Multiplying, dividing, adding, and subtracting can both be done by applying the operation to both sides by with representations of equal expressions. This is essentially the same as multiplying by the same expression, then substituting it on one side for the equivalent alternative.

But taking the square root is not multiplication or division.

x^1/2 means "x multiplied by itself half a time", does it not? Anyway, it seems that one has been done to death a bit - any more?

That's just the thing, it doesn't. If it did, then it would be valid, just like taking the square is.

The problem is that there are two answers to taking the square root, the positive, and the negative root. In our problem 3-5/2 is the positive root (1/2), and 2-5/2 is the negative root. (-1/2) Therefore if you want to take the square root of both sides, you have to also take the absolute value of the result. This absolute value would render the last step invalid.

When you're square rooting, you can take either the positive or the negative square root. In that paradox your taking the negative root on one side, and the positive on the other side.
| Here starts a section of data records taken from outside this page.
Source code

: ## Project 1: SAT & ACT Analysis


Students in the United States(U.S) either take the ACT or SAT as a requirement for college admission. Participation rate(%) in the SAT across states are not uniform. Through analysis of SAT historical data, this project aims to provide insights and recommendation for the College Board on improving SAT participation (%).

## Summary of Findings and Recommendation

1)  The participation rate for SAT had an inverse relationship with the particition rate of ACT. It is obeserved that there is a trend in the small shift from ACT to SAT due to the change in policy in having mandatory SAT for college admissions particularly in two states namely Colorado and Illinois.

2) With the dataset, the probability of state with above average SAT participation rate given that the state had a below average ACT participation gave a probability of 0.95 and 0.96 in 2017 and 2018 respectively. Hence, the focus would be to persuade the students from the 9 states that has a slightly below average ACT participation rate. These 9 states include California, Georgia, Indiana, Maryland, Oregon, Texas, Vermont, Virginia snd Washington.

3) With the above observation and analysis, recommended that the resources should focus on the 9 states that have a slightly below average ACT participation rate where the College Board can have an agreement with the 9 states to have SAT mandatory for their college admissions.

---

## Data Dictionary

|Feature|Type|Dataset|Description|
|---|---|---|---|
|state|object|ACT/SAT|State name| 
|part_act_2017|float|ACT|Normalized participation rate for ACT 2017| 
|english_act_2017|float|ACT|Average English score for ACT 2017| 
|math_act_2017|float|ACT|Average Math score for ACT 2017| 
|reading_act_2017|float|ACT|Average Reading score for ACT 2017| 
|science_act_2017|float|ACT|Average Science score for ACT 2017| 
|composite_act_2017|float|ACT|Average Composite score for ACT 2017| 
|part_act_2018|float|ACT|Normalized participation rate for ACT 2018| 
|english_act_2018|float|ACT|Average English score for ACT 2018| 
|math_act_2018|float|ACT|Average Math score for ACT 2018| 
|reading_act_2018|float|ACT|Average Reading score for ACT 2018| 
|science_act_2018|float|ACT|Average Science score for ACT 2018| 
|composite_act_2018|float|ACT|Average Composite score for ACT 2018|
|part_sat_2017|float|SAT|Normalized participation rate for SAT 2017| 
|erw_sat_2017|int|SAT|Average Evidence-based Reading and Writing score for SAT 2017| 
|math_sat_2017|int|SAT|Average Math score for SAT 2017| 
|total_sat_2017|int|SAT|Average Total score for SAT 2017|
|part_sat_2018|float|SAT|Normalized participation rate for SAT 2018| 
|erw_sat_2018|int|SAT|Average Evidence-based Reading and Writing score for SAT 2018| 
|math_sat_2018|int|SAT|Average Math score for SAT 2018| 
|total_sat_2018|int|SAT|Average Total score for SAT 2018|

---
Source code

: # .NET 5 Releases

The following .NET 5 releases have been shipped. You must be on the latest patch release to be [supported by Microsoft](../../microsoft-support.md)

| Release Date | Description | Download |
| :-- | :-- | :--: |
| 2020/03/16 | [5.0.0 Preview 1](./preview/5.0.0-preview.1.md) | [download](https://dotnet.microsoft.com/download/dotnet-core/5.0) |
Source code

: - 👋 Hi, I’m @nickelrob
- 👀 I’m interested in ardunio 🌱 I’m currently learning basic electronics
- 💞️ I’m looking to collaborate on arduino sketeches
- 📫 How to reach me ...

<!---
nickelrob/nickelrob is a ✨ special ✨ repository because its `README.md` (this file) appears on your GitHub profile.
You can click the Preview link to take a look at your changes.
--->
Took me a while to figure out mind you.

That's just the thing, it doesn't. If it did, then it would be valid, just like taking the square is.

The problem is that there are two answers to taking the square root, the positive, and the negative root. In our problem 3-5/2 is the positive root (1/2), and 2-5/2 is the negative root. (-1/2) Therefore if you want to take the square root of both sides, you have to also take the absolute value of the result. This absolute value would render the last step invalid.

Oh, OK. I only did O-level maths...